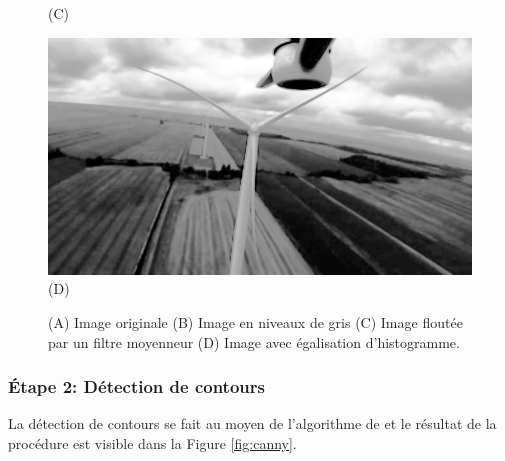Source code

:\begin{figure}[htp]
\begin{minipage}{0.49\textwidth}
  (C)
\end{minipage}
\begin{minipage}{0.49\textwidth}
  \centering
  \includegraphics[width=\linewidth]{images/preprocess_histogram.png}
  (D)
\end{minipage}
\caption[Prétraitement d'image pour la détection de lignes.]{(A) Image originale (B) Image en niveaux de gris (C) Image floutée par un filtre moyenneur (D) Image avec égalisation d'histogramme.}
\label{fig:detection_pretraitement}
\end{figure}

\subsubsection{Étape 2: Détection de contours}
La détection de contours se fait au moyen de l'algorithme de \citep{Canny1986} et le résultat de la procédure est visible dans la Figure \ref{fig:canny}.

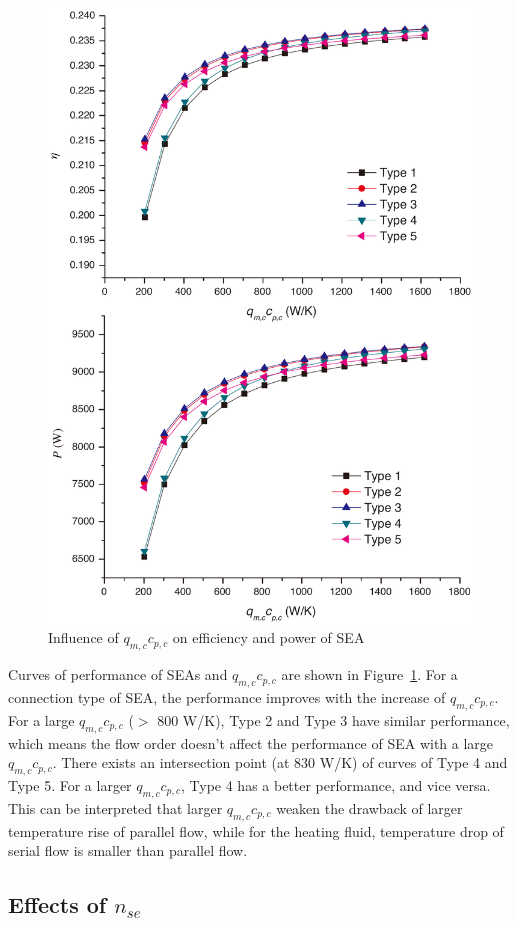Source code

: \documentclass[review,3p,10t]{elsarticle}
\begin{document}
\noindent \begin{figure}[htbp]
\begin{center}
	\includegraphics[width = 0.7\columnwidth]{./graphics/qm_ccp_c}
	\caption{Influence of $q_{m,c}c_{p,c}$ on efficiency and power of SEA}
	\label{fig:qm_ccp_c}
\end{center}
\end{figure}

Curves of performance of SEAs and $q_{m,c}c_{p,c}$ are shown in Figure~\ref{fig:qm_ccp_c}. For a connection type of SEA, the performance improves with the increase of $q_{m,c}c_{p,c}$. For a large $q_{m,c}c_{p,c}$ ($>$ 800 W/K), Type 2 and Type 3 have similar performance, which means the flow order doesn't affect the performance of SEA with a large $q_{m,c}c_{p,c}$. There exists an intersection point (at 830 W/K) of curves of Type 4 and Type 5. For a larger $q_{m,c}c_{p,c}$, Type 4 has a better performance, and vice versa. This can be interpreted that larger $q_{m,c}c_{p,c}$ weaken the drawback of larger temperature rise of parallel flow, while for the heating fluid, temperature drop of serial flow is smaller than parallel flow.

\subsection{Effects of $n_{se}$}
\end{document}
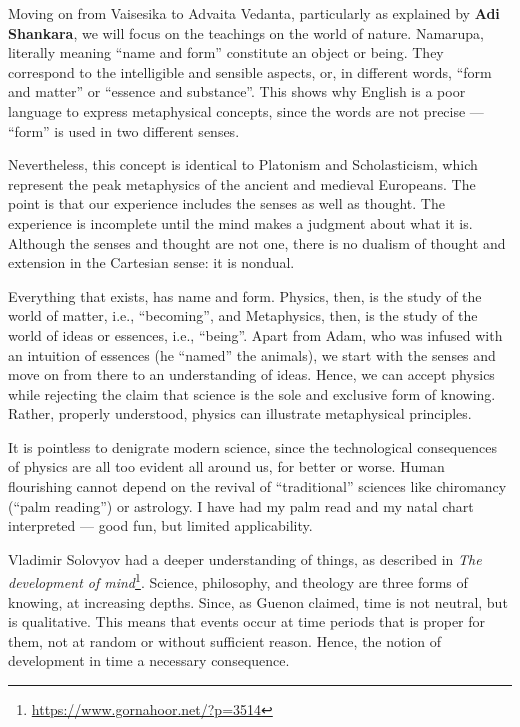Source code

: Moving on from Vaisesika to Advaita Vedanta, particularly as explained by \textbf{Adi Shankara}, we will focus on the teachings on the world of nature. Namarupa, literally meaning “name and form” constitute an object or being. They correspond to the intelligible and sensible aspects, or, in different words, “form and matter” or “essence and substance”. This shows why English is a poor language to express metaphysical concepts, since the words are not precise — “form” is used in two different senses.

Nevertheless, this concept is identical to Platonism and Scholasticism, which represent the peak metaphysics of the ancient and medieval Europeans. The point is that our experience includes the senses as well as thought. The experience is incomplete until the mind makes a judgment about what it is. Although the senses and thought are not one, there is no dualism of thought and extension in the Cartesian sense: it is nondual.

Everything that exists, has name and form. Physics, then, is the study of the world of matter, i.e., “becoming”, and Metaphysics, then, is the study of the world of ideas or essences, i.e., “being”. Apart from Adam, who was infused with an intuition of essences (he “named” the animals), we start with the senses and move on from there to an understanding of ideas. Hence, we can accept physics while rejecting the claim that science is the sole and exclusive form of knowing. Rather, properly understood, physics can illustrate metaphysical principles.

It is pointless to denigrate modern science, since the technological consequences of physics are all too evident all around us, for better or worse. Human flourishing cannot depend on the revival of “traditional” sciences like chiromancy (“palm reading”) or astrology. I have had my palm read and my natal chart interpreted — good fun, but limited applicability.

Vladimir Solovyov had a deeper understanding of things, as described in \textit{The development of mind}\footnote{\url{https://www.gornahoor.net/?p=3514}}. Science, philosophy, and theology are three forms of knowing, at increasing depths. Since, as Guenon claimed, time is not neutral, but is qualitative. This means that events occur at time periods that is proper for them, not at random or without sufficient reason. Hence, the notion of development in time a necessary consequence.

· · · · · · ·

EXERCISE DETAILS: Lines above with the word "interpreted" should be counted, and the reply is that count alone.

RESPONSE TO THIS EXERCISE: 2